━━━━━ Records provided ━━━━━

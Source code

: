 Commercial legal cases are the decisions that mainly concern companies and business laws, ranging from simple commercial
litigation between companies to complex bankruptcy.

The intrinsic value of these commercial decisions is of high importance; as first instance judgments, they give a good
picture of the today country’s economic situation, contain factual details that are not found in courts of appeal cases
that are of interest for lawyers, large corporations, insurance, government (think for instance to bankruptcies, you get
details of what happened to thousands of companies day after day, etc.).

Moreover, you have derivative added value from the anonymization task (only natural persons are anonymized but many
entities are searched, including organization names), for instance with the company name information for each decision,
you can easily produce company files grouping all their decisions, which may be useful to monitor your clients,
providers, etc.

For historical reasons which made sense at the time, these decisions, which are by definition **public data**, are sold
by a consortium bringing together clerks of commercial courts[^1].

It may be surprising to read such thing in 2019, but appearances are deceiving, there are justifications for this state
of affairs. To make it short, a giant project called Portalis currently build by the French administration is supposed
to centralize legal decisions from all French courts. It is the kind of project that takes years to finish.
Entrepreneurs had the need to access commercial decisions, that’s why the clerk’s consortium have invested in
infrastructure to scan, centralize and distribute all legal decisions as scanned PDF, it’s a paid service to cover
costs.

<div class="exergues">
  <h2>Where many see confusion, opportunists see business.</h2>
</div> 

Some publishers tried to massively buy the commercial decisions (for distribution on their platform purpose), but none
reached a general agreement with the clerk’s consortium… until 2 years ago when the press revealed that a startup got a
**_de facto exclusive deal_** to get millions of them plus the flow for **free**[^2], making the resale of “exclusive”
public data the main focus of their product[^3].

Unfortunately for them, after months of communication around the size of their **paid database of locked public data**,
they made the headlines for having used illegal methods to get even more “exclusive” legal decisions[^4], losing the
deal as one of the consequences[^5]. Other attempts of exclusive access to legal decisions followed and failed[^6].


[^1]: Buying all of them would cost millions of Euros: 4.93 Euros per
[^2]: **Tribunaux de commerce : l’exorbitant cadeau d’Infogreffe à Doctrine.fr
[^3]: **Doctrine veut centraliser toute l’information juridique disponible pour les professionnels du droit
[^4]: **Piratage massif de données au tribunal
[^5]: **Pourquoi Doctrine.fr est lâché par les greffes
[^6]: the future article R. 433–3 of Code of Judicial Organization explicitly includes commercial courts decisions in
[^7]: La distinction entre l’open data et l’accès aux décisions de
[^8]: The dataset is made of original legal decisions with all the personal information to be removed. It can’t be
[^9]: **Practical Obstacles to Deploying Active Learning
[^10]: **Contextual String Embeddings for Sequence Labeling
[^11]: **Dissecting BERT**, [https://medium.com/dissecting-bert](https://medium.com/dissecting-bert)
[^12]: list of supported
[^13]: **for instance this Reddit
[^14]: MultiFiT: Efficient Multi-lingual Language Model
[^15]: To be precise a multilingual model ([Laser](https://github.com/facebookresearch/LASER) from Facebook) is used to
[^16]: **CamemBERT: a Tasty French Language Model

━━━━━

◆ **Action item**
What lines in the data above contain the word "https"? Copy them all.

◆ **Exercise solution**
[^11]: **Dissecting BERT**, [https://medium.com/dissecting-bert](https://medium.com/dissecting-bert)
[^15]: To be precise a multilingual model ([Laser](https://github.com/facebookresearch/LASER) from Facebook) is used to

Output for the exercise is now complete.